Start of Provided records

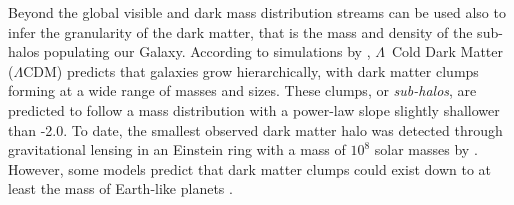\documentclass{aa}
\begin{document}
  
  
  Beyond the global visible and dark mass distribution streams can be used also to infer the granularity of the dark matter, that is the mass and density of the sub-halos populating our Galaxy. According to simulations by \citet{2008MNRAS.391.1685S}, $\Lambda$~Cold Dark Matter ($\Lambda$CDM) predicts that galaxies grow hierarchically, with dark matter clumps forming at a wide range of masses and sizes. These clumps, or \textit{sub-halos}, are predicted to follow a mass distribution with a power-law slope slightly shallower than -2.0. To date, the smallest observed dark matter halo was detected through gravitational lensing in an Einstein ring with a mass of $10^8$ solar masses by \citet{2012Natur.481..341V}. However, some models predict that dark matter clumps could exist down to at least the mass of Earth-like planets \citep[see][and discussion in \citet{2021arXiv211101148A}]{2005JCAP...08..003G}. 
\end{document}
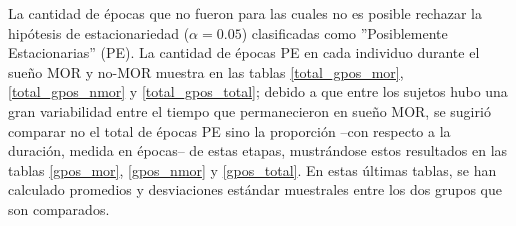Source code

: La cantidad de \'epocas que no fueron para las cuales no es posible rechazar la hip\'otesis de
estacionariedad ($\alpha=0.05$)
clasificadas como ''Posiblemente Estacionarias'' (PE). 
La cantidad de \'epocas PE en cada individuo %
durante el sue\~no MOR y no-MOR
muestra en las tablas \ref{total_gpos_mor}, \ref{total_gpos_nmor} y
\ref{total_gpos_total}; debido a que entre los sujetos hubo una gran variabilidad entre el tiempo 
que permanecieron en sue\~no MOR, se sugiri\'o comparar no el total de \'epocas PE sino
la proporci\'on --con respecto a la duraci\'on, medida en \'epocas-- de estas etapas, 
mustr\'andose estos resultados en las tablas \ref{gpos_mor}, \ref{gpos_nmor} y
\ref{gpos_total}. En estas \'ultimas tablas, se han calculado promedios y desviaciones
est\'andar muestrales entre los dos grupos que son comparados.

End of Provided records

Exercise aim: Copy every line in the data above that has the string "entre" in it.

Exercise response:
\ref{total_gpos_total}; debido a que entre los sujetos hubo una gran variabilidad entre el tiempo 
est\'andar muestrales entre los dos grupos que son comparados.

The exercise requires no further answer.